Le film Vice-Versa, Inside Out en version originale, est construit sur 5 de ces émotions fondamentales : Joie, Peur, Colère, Dégoût, Tristesse.
Joie pilote le centre de contrôle des émotions, Peur est en charge de la sécurité, Colère en charge de la justice, Dégoût empêche l’héroïne d’être empoisonnée au propre comme au figuré, Tristesse n’est pas très sûre de son rôle…

A court terme, ces émotions affectent nos comportements et pensées, à long terme, par répétition, elles affectent nos traits de caractère (ou motivations extrinsèques selon l’ANC) 

Selon Barbara Fredrickson, l’amour est l’émotion suprême, engendrée lorsque trois événements surviennent simultanément :

  1. le partage d’une ou plusieurs émotions positives
  2. une synchronie entre le comportement et les réactions physiologiques de deux personnes
  3. l’intention de contribuer au bien-être de l’autre, qui engendre une sollicitude mutuelle

Comme toute émotion, l’amour est relativement fugace, cela dit, il est renouvelableindéfiniment ! 

Par ailleurs, il est à la source de liens d’un attachement profond et durable, et à l’origine de bienfaits considérables pour la santé physique et mentale. 

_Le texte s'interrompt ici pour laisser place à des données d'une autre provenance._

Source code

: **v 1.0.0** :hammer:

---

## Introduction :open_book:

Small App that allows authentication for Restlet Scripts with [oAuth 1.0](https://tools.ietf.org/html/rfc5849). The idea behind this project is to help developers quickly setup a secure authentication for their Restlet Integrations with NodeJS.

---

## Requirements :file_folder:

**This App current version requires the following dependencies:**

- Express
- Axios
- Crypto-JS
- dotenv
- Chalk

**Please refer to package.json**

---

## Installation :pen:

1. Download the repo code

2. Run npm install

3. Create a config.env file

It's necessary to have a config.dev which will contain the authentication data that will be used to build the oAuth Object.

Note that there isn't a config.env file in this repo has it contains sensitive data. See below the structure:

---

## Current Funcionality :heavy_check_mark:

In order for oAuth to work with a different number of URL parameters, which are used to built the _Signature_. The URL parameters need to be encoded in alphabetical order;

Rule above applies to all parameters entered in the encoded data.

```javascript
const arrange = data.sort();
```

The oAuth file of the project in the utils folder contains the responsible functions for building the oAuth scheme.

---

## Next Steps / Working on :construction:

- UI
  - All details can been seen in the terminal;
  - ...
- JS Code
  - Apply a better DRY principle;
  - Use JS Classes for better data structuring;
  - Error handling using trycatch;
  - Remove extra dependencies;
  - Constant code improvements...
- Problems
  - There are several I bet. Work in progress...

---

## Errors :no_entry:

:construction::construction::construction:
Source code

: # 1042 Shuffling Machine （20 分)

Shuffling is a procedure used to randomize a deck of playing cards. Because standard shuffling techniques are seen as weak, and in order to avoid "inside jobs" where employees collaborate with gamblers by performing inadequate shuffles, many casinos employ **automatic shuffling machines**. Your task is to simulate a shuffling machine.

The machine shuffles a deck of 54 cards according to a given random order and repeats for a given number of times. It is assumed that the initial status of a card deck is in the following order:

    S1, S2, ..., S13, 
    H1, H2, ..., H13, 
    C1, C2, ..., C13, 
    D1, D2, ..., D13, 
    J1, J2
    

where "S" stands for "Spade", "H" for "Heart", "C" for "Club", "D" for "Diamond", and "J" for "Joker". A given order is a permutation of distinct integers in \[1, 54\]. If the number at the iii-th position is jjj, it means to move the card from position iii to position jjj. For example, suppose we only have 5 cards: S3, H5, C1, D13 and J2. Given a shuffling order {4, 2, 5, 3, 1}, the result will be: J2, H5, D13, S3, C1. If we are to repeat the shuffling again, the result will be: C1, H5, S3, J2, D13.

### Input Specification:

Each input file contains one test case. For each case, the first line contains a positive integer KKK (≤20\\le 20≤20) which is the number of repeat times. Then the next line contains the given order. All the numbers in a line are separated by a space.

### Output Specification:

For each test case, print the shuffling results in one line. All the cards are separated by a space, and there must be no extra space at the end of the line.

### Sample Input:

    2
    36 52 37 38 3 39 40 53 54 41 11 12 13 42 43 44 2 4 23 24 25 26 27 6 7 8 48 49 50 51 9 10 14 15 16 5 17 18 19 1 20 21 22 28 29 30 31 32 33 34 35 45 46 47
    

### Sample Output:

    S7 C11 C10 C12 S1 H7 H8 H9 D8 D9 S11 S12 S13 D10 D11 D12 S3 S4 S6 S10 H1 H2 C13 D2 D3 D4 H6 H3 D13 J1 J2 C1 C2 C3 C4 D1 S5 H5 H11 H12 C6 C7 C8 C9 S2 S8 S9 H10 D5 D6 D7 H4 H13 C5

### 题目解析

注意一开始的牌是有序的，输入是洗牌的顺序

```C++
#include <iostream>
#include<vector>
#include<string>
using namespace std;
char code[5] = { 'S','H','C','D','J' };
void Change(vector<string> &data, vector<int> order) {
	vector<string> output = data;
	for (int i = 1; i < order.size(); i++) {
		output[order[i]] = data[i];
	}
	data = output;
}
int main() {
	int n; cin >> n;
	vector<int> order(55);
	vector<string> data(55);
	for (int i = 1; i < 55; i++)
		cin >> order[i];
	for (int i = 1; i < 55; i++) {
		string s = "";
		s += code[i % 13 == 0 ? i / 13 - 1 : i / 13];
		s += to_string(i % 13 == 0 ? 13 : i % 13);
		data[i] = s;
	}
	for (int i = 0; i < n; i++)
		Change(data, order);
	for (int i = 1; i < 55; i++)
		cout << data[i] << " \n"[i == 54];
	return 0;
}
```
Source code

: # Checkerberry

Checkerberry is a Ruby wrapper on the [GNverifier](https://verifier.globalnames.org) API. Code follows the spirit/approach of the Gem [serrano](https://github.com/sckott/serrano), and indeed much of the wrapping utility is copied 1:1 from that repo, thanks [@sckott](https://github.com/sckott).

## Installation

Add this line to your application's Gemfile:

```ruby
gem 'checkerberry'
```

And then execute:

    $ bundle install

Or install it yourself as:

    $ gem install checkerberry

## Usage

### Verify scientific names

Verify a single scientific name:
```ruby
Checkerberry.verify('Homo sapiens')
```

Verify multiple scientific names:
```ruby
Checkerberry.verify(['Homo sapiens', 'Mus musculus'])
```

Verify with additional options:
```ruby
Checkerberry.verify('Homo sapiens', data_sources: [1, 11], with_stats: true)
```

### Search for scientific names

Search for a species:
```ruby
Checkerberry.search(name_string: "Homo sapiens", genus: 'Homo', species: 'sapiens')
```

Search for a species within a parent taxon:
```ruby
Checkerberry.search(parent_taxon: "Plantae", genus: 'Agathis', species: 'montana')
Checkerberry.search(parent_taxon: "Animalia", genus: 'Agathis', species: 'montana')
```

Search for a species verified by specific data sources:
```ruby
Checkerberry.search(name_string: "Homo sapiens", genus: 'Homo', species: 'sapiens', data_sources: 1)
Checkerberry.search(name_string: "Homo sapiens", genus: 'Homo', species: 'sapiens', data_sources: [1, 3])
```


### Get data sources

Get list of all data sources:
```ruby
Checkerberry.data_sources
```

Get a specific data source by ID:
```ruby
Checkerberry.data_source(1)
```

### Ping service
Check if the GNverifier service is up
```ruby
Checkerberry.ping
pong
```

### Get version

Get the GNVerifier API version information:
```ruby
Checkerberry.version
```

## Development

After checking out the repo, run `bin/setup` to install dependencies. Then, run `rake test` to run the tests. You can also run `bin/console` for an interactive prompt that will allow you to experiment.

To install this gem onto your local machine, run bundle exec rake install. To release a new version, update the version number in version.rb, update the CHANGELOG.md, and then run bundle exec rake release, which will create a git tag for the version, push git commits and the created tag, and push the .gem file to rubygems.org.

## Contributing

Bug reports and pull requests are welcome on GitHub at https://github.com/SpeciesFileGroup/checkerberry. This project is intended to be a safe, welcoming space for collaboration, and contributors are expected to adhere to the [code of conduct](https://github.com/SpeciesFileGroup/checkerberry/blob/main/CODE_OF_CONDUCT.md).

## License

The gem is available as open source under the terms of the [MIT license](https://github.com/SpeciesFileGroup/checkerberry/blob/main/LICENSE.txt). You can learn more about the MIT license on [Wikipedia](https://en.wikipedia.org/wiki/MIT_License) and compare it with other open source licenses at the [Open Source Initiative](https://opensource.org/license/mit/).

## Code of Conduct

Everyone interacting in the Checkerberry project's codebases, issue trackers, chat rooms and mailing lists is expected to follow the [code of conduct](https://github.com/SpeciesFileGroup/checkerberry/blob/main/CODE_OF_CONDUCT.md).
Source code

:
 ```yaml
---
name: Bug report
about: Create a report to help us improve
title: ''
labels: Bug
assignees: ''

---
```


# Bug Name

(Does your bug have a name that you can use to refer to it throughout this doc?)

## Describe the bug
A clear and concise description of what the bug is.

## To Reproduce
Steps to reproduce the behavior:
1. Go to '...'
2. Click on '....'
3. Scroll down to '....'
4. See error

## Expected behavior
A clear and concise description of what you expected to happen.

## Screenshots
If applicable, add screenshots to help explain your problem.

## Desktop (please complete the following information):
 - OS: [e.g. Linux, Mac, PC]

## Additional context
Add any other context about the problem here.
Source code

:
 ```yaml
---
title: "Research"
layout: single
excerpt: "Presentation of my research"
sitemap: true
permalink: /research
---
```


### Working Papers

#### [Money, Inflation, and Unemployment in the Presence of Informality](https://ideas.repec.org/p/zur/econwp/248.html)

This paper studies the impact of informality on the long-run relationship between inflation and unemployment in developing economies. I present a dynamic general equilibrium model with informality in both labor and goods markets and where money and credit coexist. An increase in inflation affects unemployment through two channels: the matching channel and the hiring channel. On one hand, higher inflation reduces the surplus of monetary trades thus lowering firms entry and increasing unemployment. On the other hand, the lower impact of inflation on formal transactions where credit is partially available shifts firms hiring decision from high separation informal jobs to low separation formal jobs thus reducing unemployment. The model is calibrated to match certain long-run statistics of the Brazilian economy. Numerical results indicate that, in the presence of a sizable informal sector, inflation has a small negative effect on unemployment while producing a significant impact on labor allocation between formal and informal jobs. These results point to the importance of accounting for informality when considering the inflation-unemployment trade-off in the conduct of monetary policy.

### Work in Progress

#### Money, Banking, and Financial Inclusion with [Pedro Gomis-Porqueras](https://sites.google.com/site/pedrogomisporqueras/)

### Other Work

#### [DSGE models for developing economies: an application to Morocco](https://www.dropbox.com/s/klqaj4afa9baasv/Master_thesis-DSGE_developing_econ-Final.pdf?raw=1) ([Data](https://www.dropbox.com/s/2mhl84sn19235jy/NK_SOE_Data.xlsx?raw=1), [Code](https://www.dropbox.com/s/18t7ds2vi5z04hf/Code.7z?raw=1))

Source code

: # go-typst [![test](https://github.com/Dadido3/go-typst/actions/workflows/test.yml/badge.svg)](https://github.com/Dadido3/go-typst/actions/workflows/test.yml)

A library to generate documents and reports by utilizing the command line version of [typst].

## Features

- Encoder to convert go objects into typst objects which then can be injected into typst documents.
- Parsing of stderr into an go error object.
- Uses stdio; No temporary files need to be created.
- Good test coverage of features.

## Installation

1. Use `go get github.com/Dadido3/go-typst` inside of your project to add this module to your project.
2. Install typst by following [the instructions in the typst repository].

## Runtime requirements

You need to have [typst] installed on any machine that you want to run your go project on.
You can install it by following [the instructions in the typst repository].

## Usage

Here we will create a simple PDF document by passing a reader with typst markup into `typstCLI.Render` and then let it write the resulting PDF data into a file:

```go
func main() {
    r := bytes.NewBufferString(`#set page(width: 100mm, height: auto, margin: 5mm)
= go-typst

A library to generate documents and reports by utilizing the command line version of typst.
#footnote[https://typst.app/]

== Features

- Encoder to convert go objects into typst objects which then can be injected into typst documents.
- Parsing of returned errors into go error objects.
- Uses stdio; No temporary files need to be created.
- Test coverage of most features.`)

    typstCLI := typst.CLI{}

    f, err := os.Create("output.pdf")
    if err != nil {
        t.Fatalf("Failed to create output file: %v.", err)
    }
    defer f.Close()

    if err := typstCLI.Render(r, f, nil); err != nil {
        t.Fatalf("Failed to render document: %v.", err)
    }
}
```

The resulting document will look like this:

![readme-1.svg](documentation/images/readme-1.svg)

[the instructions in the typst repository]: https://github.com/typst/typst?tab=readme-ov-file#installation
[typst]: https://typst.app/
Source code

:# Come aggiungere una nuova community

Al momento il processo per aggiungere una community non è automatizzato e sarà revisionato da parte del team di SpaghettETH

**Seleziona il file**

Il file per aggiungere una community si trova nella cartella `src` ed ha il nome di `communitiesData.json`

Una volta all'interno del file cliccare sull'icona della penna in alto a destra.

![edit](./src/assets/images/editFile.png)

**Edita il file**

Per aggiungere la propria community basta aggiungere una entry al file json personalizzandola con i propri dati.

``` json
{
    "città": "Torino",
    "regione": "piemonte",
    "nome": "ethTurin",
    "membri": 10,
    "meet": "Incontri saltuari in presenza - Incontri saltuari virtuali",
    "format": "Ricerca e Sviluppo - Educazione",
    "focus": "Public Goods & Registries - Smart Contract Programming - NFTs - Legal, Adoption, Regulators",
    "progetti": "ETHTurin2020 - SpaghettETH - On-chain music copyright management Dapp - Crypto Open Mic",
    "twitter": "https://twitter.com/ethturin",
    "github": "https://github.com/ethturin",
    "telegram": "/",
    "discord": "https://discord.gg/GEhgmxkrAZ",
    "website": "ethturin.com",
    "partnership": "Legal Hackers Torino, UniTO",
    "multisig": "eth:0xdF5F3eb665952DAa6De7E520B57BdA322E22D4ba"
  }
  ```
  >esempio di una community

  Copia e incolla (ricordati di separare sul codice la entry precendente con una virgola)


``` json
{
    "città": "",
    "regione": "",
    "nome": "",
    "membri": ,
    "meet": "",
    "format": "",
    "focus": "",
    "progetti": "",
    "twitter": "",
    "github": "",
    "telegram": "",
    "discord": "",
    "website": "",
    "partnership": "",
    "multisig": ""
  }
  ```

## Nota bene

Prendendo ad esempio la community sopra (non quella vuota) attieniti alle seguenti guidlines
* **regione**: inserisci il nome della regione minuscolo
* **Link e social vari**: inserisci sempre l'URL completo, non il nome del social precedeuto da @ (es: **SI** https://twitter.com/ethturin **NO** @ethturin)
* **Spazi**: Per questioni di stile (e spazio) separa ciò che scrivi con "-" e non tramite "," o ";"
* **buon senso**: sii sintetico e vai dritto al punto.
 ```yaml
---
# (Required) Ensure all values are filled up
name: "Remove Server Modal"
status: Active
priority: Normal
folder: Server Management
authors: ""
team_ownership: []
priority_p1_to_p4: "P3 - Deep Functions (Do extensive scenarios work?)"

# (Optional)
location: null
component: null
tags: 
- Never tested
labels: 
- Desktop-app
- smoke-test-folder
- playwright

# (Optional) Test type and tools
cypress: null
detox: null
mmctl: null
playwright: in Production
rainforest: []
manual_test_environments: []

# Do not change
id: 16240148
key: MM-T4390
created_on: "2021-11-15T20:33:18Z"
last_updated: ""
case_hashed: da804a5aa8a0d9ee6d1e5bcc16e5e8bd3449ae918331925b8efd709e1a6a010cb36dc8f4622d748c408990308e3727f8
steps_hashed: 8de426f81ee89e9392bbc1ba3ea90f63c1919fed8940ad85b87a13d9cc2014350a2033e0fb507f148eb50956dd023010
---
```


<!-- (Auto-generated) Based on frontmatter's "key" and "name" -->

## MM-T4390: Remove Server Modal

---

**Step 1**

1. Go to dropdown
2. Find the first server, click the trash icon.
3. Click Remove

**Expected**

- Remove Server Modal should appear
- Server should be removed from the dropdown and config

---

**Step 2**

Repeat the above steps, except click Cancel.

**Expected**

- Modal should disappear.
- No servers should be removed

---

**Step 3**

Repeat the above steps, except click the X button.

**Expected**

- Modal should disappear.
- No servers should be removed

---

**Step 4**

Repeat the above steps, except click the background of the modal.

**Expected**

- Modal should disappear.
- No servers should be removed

Dans l’acception commune, l’amour est donc l’accumulation de ces moments courts lors desquels on ressent une émotion positive, ou encore une accumulation d’assonances affectives (vs une dissonance affective ou accumulation de ressentis négatifs). 

L’amour permet ainsi de voir l’autre avec sollicitude, bienveillance et compassion. L’amour est ainsi connecté à l’altruisme, où l’on est sincèrement concerné par son propre bien et par celui d’autrui. 

Cela dit, l’altruisme étendu est indépendant de l’autre, inconditionnel et ne nécessite pas de partage ou de synchronie. 

La synchronie caractérise une connexion de deux cerveaux, au même moment, avec l’adoption de configurations neuronales semblables, allant jusqu’à une anticipation de quelques secondes, de ce qui va se passer dans l’autre cerveau, particulièrement lors des moments émotionnels de la conversation. Le langage met en mots cette réalité : être sur la même longueur d’onde, être au diapason, « quand deux esprits se rencontrent »… 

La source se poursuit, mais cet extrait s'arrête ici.